Only the lines from the start of the entries through the line with "## 🐛 Troubleshooting" are wanted; please output them exactly.

Content starts

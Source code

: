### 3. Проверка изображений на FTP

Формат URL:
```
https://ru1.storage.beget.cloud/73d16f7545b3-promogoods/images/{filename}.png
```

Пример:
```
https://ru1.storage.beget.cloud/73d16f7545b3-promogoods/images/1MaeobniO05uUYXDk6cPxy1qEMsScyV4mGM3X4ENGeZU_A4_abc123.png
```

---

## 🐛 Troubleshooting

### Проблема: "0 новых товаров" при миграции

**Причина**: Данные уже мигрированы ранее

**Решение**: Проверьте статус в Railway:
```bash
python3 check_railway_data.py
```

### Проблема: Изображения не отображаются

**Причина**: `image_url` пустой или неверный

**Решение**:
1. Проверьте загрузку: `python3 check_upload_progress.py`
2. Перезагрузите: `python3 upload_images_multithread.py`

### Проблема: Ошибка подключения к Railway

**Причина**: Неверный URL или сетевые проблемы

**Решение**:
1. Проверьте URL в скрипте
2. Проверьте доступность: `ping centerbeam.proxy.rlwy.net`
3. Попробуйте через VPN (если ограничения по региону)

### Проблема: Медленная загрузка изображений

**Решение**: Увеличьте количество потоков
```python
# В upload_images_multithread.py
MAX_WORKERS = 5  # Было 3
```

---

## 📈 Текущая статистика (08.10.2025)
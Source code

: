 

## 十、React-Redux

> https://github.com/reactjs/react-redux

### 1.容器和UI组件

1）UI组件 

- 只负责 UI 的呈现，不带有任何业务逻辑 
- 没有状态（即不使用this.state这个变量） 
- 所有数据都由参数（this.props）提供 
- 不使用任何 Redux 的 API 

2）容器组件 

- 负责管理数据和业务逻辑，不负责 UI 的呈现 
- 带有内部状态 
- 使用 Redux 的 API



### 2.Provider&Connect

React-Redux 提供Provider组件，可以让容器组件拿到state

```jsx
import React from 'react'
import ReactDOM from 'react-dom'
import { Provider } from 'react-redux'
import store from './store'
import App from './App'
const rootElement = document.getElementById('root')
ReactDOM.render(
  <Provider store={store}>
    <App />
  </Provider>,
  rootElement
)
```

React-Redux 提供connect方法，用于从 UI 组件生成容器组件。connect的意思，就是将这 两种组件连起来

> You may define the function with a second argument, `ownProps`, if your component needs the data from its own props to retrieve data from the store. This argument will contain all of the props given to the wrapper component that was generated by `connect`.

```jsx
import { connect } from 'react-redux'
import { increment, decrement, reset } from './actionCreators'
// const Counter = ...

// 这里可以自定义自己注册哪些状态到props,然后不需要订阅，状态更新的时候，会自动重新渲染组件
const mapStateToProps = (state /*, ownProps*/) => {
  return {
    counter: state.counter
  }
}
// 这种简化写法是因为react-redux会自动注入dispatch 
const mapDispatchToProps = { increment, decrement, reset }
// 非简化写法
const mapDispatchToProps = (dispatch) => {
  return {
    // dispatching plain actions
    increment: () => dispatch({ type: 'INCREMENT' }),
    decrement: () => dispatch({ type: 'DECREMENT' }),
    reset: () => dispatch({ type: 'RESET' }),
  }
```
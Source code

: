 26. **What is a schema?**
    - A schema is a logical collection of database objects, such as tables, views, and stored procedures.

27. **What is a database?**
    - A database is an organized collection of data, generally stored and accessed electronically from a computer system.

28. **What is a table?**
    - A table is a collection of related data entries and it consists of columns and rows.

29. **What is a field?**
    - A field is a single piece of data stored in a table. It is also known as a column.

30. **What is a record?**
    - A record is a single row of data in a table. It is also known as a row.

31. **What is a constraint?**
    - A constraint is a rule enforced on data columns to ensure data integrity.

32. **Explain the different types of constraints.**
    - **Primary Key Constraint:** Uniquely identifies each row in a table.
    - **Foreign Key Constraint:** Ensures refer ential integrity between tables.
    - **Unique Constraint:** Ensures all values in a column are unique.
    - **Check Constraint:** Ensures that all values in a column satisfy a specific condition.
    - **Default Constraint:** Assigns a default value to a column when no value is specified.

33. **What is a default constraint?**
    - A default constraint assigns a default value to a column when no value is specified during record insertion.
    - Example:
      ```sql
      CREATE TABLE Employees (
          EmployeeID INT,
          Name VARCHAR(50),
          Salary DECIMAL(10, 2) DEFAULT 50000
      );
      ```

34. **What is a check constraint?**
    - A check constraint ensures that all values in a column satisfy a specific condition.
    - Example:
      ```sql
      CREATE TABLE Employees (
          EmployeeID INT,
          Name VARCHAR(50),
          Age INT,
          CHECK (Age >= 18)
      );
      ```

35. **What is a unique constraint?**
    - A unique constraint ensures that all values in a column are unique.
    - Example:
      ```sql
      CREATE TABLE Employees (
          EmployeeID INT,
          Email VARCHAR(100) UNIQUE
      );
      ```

Content ends

- _Result for this task_
Source code

:### 3. Проверка изображений на FTP

Формат URL:
```
https://ru1.storage.beget.cloud/73d16f7545b3-promogoods/images/{filename}.png
```

Пример:
```
https://ru1.storage.beget.cloud/73d16f7545b3-promogoods/images/1MaeobniO05uUYXDk6cPxy1qEMsScyV4mGM3X4ENGeZU_A4_abc123.png
```

---

## 🐛 Troubleshooting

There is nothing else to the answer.